BOGOTA – At least 22 FARC guerrillas were killed early Sunday in fighting with the National Police near San Miguel, a town in southern Colombia close to the border with Ecuador, where eight police officers died in a rebel ambush earlier this month, officials said.

The Revolutionary Armed Forces of Colombia, or FARC, guerrillas were killed in coordinated operation by the National Police with the support of the army and air force, Defense Minister Rodrigo Rivera said.

President Juan Manuel Santos, for his part, thanked Ecuadorian officials for their assistance with the operation.

“The cooperation of the government of Ecuador ... is very important, and I am going to personally call President (Rafael) Correa to thank him,” Santos said.

The deaths of the 22 guerrillas “is the biggest blow in recent times against” the FARC, the president said.

The bodies of the dead guerrillas were taken to the town of Puerto Asis, Rivera said.

“Very valuable cooperation from the officials in Ecuador,” the defense minister said.

Rivera and National Police director Gen. Oscar Naranjo visited the scene of the operation and the defense minister held a press conference on his return to Bogota.

The dead rebels belonged to the FARC’s 48th Front, Rivera said.

The operation took place on “Colombian territory” and involved Colombian police and army troops, Rivera said.

The fighting occurred near the San Miguel River in Putumayo province.

The FARC’s 48th Front attacked a police border post on Sept. 10, killing eight officers.

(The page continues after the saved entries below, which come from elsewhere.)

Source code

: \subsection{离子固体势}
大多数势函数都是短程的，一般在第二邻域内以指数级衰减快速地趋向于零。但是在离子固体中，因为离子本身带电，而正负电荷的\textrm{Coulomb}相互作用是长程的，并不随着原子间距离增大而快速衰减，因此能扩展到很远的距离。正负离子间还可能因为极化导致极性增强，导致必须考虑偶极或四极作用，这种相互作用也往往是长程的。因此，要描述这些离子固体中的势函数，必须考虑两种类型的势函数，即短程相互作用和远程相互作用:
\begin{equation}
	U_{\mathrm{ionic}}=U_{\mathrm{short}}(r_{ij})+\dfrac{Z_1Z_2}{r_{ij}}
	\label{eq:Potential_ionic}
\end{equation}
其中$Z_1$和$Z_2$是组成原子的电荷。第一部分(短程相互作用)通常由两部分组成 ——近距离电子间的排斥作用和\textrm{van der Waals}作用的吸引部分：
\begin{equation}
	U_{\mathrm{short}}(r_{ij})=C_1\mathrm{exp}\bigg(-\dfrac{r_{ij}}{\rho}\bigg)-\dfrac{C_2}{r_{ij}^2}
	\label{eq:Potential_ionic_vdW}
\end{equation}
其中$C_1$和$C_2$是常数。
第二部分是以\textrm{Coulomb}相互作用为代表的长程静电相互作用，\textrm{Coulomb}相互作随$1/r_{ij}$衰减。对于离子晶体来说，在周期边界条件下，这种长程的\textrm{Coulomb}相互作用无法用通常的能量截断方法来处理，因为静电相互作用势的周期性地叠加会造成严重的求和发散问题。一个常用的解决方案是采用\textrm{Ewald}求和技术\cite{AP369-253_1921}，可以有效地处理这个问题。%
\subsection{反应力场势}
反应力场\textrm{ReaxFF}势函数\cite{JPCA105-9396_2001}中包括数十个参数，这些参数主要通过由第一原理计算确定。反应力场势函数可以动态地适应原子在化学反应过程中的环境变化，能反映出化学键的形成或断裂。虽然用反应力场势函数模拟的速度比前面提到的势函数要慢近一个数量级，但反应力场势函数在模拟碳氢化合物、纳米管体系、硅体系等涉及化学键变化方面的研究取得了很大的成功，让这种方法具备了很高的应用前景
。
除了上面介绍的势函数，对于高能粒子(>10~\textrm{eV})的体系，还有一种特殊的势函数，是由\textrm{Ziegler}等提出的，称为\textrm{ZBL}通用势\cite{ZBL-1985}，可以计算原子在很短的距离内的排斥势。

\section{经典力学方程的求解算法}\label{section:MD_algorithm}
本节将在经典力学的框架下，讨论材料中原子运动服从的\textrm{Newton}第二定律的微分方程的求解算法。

Santos, who before being inaugurated said he was open to talks with the country’s left-wig rebels, has continued the hardline policy of his predecessor, Álvaro Uribe, in dealing with the FARC.

The FARC have stepped up their attacks since Santos’ inauguration, killing 40 security officers so far this month in a series of rebel attacks that some analysts say are intended to force the government into peace talks.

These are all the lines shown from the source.